Tax residency will apply for Russian residents who hold shares in foreign companies which are tax residents in foreign country. Reference can be made to the provisions of Double Tax Treaty concluded between Russia and the foreign country.

Effective management

A foreign company is to be regarded as tax resident company in Russia if the place of effective management is in Russia. The effective management is in Russia if:

  • The majority of meetings are held in Russia
  • Operational management is taking place often in Russia
  • The operational management main offices are in Russia

(Different rules apply on the disposal of Russian property rich companies and on foreign companies managed and controlled from Russia.)

Beneficial Owner/controlling person1   

Income earned by foreign company which is derived from activities or investments in Russia will lose the benefit of reduced withholding tax provided for in the double tax treaties with Russia, if such foreign company is not the beneficial owner of such income. The beneficial owner should be person who has power over the usage and distribution of such income.

1A person who exercises control over an organization, for instance, exerts, or has the ability to exert, a decisive influence on decisions adopted by that organization in relation to the distribution of profit (income) earned by the organization after taxation by virtue of direct or indirect participation in that organization, participation in an agreement (accord) concerning management of that organization or other arrangements between a person and the organization and (or) other persons)

A)  Those companies who meet any of the criteria of Control Foreign Company (CFC) rules exemptions

Foreign companies controlled and managed by Russian residents should meet any of the criteria of Control Foreign Company (CFC) rules exemptions i.e.

Double tax treaty should exist (Cyprus has signed a double tax treaty with Russia)

– Must meet the effective tax rate test

– There is an exchange of information between Russia and the foreign country

– The above exemptions plus exemptions according to the Russian Tax Code. In brief non-commercial organizations, permanent establishments in Eurasian Economic Unions, banks or insurance organizations, issuers of circulated bonds where an agreement with Russia exists and not included on a "offshore list", participates in mineral extraction projects with Russia, operators or direct shareholdings in a new offshore hydrocarbon deposits.

– Foreign companies that can demonstrate that the company is an active foreign company as stated in clause 4 of Article 309.1 of the Russian Tax Code and demonstrate business substance in that foreign country by:

+ Establish independent offices i.e. purchasing or renting office space etc.

+ Maintain group head offices thus having fully fledged offices with business telephone lines, domains etc.

+ Own valuable intangibles i.e. intellectual property, performing the most important functions within the corporate structure and demonstrate economic business reason

+ Proper allocation of group assets

+ Recruit staff to administer the day to day management work of the company

+ Appoint qualified directors who will have the ability to make decisions and really understand the nature of business

+ Maintain business records, minutes of conferences, general meetings, accounting function, bank account administration etc.

+ Demonstrate additional reasons for presence.

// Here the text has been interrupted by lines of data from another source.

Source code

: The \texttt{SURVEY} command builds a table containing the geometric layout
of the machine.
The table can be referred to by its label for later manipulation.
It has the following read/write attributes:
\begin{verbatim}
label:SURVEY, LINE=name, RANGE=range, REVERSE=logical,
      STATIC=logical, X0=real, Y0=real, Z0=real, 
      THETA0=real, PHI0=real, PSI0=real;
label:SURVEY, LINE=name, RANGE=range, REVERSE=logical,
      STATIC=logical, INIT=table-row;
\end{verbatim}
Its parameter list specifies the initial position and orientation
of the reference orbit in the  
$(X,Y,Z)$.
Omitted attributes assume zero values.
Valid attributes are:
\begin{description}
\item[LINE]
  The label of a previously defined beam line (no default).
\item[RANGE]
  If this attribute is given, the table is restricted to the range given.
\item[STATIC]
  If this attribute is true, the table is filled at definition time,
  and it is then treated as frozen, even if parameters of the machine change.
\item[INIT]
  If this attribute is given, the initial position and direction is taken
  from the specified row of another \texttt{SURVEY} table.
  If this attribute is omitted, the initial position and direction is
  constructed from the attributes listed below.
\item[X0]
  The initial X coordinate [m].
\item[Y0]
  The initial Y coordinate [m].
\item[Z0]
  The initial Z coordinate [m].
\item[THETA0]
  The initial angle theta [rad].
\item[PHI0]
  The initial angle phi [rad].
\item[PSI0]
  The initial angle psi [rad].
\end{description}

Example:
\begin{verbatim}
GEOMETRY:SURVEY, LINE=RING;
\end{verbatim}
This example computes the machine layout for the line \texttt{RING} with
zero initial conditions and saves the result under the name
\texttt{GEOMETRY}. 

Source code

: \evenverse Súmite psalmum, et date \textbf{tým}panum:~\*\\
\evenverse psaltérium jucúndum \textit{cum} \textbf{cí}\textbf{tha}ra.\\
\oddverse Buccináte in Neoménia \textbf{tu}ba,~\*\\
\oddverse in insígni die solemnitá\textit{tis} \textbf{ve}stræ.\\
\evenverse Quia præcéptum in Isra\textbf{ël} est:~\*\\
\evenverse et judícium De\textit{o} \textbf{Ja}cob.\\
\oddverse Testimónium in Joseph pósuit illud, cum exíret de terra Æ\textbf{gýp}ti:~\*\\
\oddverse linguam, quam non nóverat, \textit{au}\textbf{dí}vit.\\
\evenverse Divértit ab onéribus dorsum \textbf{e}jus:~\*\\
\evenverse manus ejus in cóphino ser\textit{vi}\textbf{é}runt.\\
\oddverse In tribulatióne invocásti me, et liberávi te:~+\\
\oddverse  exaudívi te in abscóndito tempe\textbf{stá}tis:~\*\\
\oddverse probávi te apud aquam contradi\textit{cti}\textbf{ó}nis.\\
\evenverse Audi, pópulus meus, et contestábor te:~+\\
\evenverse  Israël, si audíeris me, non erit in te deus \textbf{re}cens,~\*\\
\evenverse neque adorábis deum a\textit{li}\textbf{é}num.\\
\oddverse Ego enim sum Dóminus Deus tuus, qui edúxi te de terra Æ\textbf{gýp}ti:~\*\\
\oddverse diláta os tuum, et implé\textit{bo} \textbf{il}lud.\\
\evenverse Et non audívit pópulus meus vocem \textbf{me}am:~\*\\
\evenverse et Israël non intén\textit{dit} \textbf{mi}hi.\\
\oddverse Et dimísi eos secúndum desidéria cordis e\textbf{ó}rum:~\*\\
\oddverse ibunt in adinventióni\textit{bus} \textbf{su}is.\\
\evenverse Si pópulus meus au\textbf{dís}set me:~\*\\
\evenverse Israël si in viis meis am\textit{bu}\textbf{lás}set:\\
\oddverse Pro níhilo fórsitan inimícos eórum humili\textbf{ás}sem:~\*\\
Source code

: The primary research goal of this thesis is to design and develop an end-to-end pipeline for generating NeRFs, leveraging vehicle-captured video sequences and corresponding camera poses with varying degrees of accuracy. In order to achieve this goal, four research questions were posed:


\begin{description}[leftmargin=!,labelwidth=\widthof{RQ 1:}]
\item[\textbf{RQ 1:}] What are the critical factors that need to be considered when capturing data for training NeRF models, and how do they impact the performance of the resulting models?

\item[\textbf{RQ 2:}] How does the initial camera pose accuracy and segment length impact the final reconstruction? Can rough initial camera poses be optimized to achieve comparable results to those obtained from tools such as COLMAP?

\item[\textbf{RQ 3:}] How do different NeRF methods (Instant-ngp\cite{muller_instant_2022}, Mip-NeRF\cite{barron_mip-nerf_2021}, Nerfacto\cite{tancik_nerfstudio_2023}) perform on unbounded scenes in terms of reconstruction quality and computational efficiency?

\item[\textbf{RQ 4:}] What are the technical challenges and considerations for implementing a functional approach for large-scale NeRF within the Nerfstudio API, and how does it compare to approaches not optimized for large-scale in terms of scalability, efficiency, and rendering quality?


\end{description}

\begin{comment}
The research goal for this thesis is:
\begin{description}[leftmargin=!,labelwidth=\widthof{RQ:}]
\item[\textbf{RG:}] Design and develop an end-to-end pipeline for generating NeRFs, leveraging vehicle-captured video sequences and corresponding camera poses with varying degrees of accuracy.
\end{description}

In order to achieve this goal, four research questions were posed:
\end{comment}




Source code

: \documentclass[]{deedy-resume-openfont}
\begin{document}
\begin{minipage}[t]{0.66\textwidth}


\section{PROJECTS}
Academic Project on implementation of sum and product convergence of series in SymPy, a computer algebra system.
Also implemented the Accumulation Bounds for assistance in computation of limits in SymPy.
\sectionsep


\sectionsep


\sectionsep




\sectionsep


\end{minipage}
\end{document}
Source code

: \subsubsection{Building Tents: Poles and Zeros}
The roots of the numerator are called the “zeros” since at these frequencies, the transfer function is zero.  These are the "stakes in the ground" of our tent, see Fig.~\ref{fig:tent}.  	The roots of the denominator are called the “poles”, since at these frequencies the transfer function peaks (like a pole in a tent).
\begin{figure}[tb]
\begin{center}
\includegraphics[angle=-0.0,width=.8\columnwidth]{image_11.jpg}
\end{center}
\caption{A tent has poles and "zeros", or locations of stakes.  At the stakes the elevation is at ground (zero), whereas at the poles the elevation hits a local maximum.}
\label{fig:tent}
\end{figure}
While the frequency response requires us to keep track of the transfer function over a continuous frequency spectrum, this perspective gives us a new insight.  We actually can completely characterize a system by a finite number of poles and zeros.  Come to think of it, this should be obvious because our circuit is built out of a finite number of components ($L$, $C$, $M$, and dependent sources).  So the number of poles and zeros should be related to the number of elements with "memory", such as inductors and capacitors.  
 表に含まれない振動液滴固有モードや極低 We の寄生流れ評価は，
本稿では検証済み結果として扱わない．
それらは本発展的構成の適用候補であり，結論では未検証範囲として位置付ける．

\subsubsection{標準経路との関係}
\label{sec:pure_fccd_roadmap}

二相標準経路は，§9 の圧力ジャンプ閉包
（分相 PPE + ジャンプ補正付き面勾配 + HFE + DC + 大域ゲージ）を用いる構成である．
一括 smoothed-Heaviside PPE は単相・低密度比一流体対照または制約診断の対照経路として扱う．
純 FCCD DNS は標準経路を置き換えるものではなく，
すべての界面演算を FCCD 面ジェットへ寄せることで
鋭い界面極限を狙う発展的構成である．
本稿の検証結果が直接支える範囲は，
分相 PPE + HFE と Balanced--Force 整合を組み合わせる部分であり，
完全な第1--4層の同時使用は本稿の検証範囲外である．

I.e. to control activity risks, to improve costs control etc.

+ Consider other factors that might affect adversely Cyprus business substance like:

–  Majority of board of Directors' meetings are held in Russia.

– Management is effectively performed from Russia and mostly by Russian employees.

– Accounting and office administration is performed in Russia

– Important documentation is drafted and performed in Russia

– Russian ultimate beneficial owner involvement in management of the Company

– Russian ultimate beneficial owner involvement in bank accounts management and on instructions given

B)   Russians obtaining tax residency in another country(Cyprus) (Citizens of the Russian Federation who are not the Russian tax residents)

Russians that will obtain tax residency in another country like Cyprus and forgo Russian tax residency may not be affected. It is considered that a Russian is not considered a tax resident of Russia if stays in Russia for less than 183 days during 365 consecutive months and stays more than 183 days in another country (Cyprus). Russian individuals ready to move to Cyprus and spend at least 183 days in Cyprus can qualify for tax residency in Cyprus and be taxed in Cyprus on their worldwide income. This can be achieved with the aid of obtaining visa (permanent residency) or citizenship (passport) in Cyprus.

Cyprus is also encouraging High-net worth individuals including Russian individuals to move to Cyprus by giving personal taxation incentives like exempting Russian individuals from personal taxes. Russian individuals will need to declare Cyprus as their taxable jurisdiction and receive an exemption from Cyprus personal taxes (Special Contribution for Defense) on rents (3% on 75% on rent income), interest (30%) and dividends (17%) which are applicable to Cyprus domiciled individuals. The exemption on Russian individuals will apply for 17 years as from the date of declaring Cyprus as their taxable jurisdiction.

C)  International Trust (Cyprus International Trust)

International discretionary trust (Cyprus International trust) in which Settlor / beneficiary demonstrates that he does not influence profit distribution and has no rights to revoke assets after their transfer to the trust (except by inheritance etc). However Russian Settlor/founder must report participation in such structure irrespective of the residence status of the beneficiary; Other important considerations.

– a settlor and a beneficiary of a trust should not  be the same person,

– In the event of termination / liquidation of the trust, the settlor of the trust should not be entitled to the assets originally contributed to the trust,

– the settlor should not have the right to receive income from the trust, to give orders/instructions on income distribution or dispose of the trust income.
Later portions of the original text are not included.